Many women with pre-eclampsia have their babies early. The doctors and midwives should monitor mothers and babies carefully. They may advise early delivery if continuing pregnancy is too risky. 

What happens to the baby?

Your baby may be growing too slowly, because not enough blood is getting to through the placenta. There is a risk your baby will die before it is born if you have pre-eclampsia. The doctor or midwife may advise early delivery to reduce risks for you or your baby.

Are there any long-term effects?

For the great majority of mothers, the birth of her baby reverses all the effects of pre-eclampsia, although recovery may be preceded by a final crisis. For an unfortunate few, however, some organ damage remains after the disease itself is cured. It is not uncommon for women who have suffered pre-eclampsia in one or more pregnancies to develop chronic high blood pressure later on in life. But this is thought to reflect an inbuilt tendency to blood pressure problems rather than a history of pre-eclampsia. There are no known health problems for babies and children who have been affected by pre-eclampsia unless they suffered extreme starvation of oxygen in the womb or had to be delivered very prematurely.

What happens in the next pregnancy?

If you have had pre-eclampsia once, you may be affected again. It is important in future pregnancies that you have careful monitoring and see a doctor or midwife regularly for blood pressure checks. 


Make sure your blood pressure, and ideally urine, are checked at every antenatal appointment. These should be recorded in your maternity card or notes at every antenatal visit. 

Can pre-eclampsia be prevented?

There is no hard evidence that pre-eclampsia can be prevented by what you eat, how hard you work or how much rest you take. However, there is some evidence that small daily doses of aspirin, taken under medical supervision, may be able to prevent or delay the onset of the disease in some high-risk mothers. This is because aspirin works directly on specialised blood cells known as platelets, which help with clotting and are involved in the disease process.


Women with low dietary calcium intake may benefit from supplementation in pregnancy to reduce the risk of developing pre-eclampsia. 

What can be done to reduce the risk of recurrence?

Taking aspirin in a next pregnancy may reduce your risk of developing pre-eclampsia.
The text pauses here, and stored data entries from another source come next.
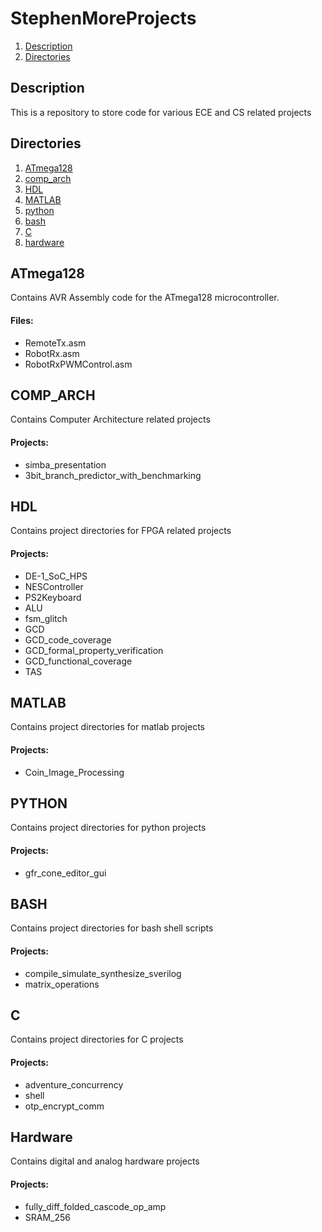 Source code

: # StephenMoreProjects
1. [ Description ](#desc)
2. [ Directories ](#dirs)

<a name="desc"></a>
## Description
This is a repository to store code for various ECE and CS related projects

<a name="dirs"></a>
## Directories
1. [ ATmega128 ](#atmega128)
2. [ comp_arch ](#comparch)
3. [ HDL ](#fpga)
4. [ MATLAB ](#matlab)
5. [ python ](#python)
6. [ bash ](#bash)
7. [ C ](#c)
8. [hardware](#hw)

<a name="atmega128"></a>
## ATmega128

Contains AVR Assembly code for the ATmega128 microcontroller.
#### Files:
* RemoteTx.asm 
* RobotRx.asm
* RobotRxPWMControl.asm

<a name="comparch"></a>
## COMP_ARCH

Contains Computer Architecture related projects
#### Projects:
* simba_presentation
* 3bit_branch_predictor_with_benchmarking

<a name="fpga"></a>
## HDL
Contains project directories for FPGA related projects
#### Projects:
* DE-1_SoC_HPS
* NESController
* PS2Keyboard
* ALU
* fsm_glitch
* GCD
* GCD_code_coverage
* GCD_formal_property_verification
* GCD_functional_coverage
* TAS

<a name="matlab"></a>
## MATLAB
Contains project directories for matlab projects
#### Projects:
* Coin_Image_Processing

<a name="python"></a>
## PYTHON
Contains project directories for python projects
#### Projects:
* gfr_cone_editor_gui

<a name="bash"></a>
## BASH
Contains project directories for bash shell scripts
#### Projects:
* compile_simulate_synthesize_sverilog
* matrix_operations

<a name="c"></a>
## C
Contains project directories for C projects
#### Projects:
* adventure_concurrency
* shell
* otp_encrypt_comm


<a name="hw"></a>
## Hardware

Contains digital and analog hardware projects
#### Projects:
* fully_diff_folded_cascode_op_amp
* SRAM_256
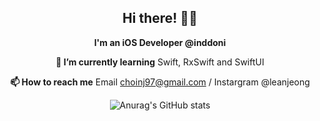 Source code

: 
<div align=center>

## Hi there! 🙂✨


**I'm an iOS Developer @inddoni**

**🌱 I’m currently learning** 
Swift, RxSwift and SwiftUI

**📫 How to reach me** 
Email choinj97@gmail.com / Instargram @leanjeong

![Anurag's GitHub stats](https://github-readme-stats.vercel.app/api?username=inddoni&show_icons=true&theme=buefy&hide=issues,stars&count_private=true) <!--contribs-->

</div>

<!-- <div align = right style="float: right;">

[![Hits](https://hits.seeyoufarm.com/api/count/incr/badge.svg?url=https%3A%2F%2Fgithub.com%2Finddoni&count_bg=%23B2A2E9&title_bg=%23434343&icon=&icon_color=%23000000&title=hits&edge_flat=false)](https://hits.seeyoufarm.com)

</div>

 -->



<!--


- 🔭 I’m currently working on ...
- 🌱 I’m currently learning ...
- 👯 I’m looking to collaborate on ...
- 🤔 I’m looking for help with ...
- 💬 Ask me about ...
- 📫 How to reach me: ...
- 😄 Pronouns: ...
- ⚡ Fun fact: ...
-->
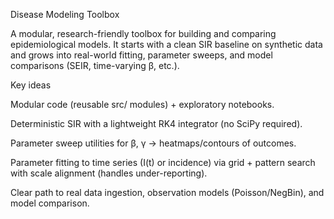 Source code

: Disease Modeling Toolbox

A modular, research-friendly toolbox for building and comparing epidemiological models. It starts with a clean SIR baseline on synthetic data and grows into real-world fitting, parameter sweeps, and model comparisons (SEIR, time-varying β, etc.).

Key ideas

Modular code (reusable src/ modules) + exploratory notebooks.

Deterministic SIR with a lightweight RK4 integrator (no SciPy required).

Parameter sweep utilities for β, γ → heatmaps/contours of outcomes.

Parameter fitting to time series (I(t) or incidence) via grid + pattern search with scale alignment (handles under-reporting).

Clear path to real data ingestion, observation models (Poisson/NegBin), and model comparison.


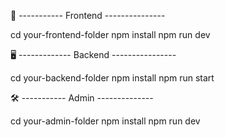 🚀 ----------- Frontend ---------------

cd your-frontend-folder
npm install
npm run dev


🖥️ ------------- Backend ----------------

cd your-backend-folder
npm install
npm run start


🛠️ ----------- Admin --------------

cd your-admin-folder
npm install
npm run dev


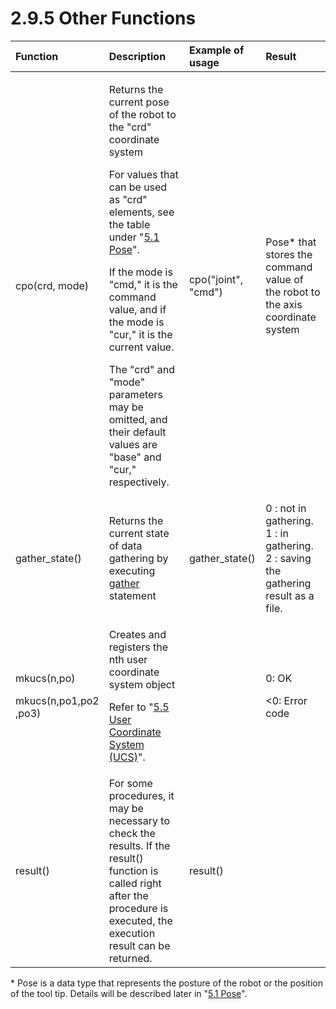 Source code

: # 2.9.5 Other Functions

<table>
  <thead>
    <tr>
      <th style="text-align:left">Function</th>
      <th style="text-align:left">Description</th>
      <th style="text-align:left">Example of usage</th>
      <th style="text-align:left">Result</th>
    </tr>
  </thead>
  <tbody>
    <tr>
      <td style="text-align:left">cpo(crd, mode)</td>
      <td style="text-align:left">
        <p>Returns the current pose of the robot to the "crd" coordinate
          system</p>
        <p>For values that can be used as "crd" elements, see the table
          under "<a href="../../5-moving-robot/1-pose.md">5.1 Pose</a>".</p>
        <p>If the mode is "cmd," it is the command value, and if the mode is "cur," it is the current value.</p>
        <p>The "crd" and "mode" parameters may be omitted,
          and their default values are "base" and "cur,"
          respectively.</p>
      </td>
      <td style="text-align:left">cpo("joint", "cmd")</td>
      <td style="text-align:left">Pose* that stores the command value of the robot to the axis coordinate
        system</td>
    </tr>
    <tr>
      <td style="text-align:left">gather_state()</td>
      <td style="text-align:left">Returns the current state of data gathering by executing <a href="../../10-etc/1-proc/1-gather.md">gather</a> statement</td>
      <td style="text-align:left">gather_state()</td>
      <td style="text-align:left">
        0 : not in gathering.<br>
        1 : in gathering.<br>
        2 : saving the gathering result as a file.
      </td>
    </tr>
    <tr>
      <td style="text-align:left">
        <p>mkucs(n,po)</p>
        <p>mkucs(n,po1,po2
          <br />,po3)</p>
      </td>
      <td style="text-align:left">
        <p>Creates and registers the nth user coordinate system object</p>
        <p>Refer to "<a href="../../5-moving-robot/5-ucs.md">5.5 User Coordinate System (UCS)</a>".</p>
      </td>
      <td style="text-align:left"></td>
      <td style="text-align:left">
        <p>0: OK</p>
        <p>&lt;0: Error code</p>
      </td>
    </tr>
    <tr>
      <td style="text-align:left">result()</td>
      <td style="text-align:left">For some procedures, it may be necessary to check the results. If the result() function is called right after the procedure is executed, the execution result can be returned.</td>
      <td style="text-align:left">result()</td>
      <td style="text-align:left"></td>
    </tr>
  </tbody>
</table>

\* Pose is a data type that represents the posture of the robot or the position of the tool tip. Details will be described later in "[5.1 Pose](../../5-moving-robot/1-pose.md)".

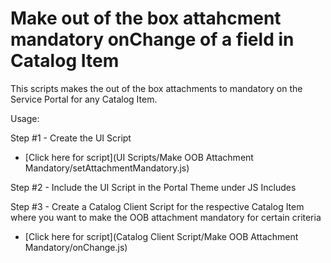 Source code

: # Make out of the box attahcment mandatory onChange of a field in Catalog Item

This scripts makes the out of the box attachments to mandatory on the Service Portal for any Catalog Item.

Usage:

Step #1 - Create the UI Script 
* [Click here for script](UI Scripts/Make OOB Attachment Mandatory/setAttachmentMandatory.js)

Step #2 - Include the UI Script in the Portal Theme under JS Includes

Step #3 - Create a Catalog Client Script for the respective Catalog Item where you want to make the OOB attachment mandatory for certain criteria

* [Click here for script](Catalog Client Script/Make OOB Attachment Mandatory/onChange.js)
This treatment should be discussed with your midwife or doctor. 

Having regular antenatal check up and blood pressure monitoring in subsequent pregnancies can help to detect problems early. 

Take an active interest in your antenatal checks; never miss an appointment; make sure you are monitored more frequently if your blood pressure is raised, and admitted to a health facility or hospital if protein appears in your urine or you’ve been diagnosed with pre-eclampsia. Always report any worrying signs or symptoms to your midwife or doctor and do not allow him or her to dismiss you without first checking your blood pressure and urine.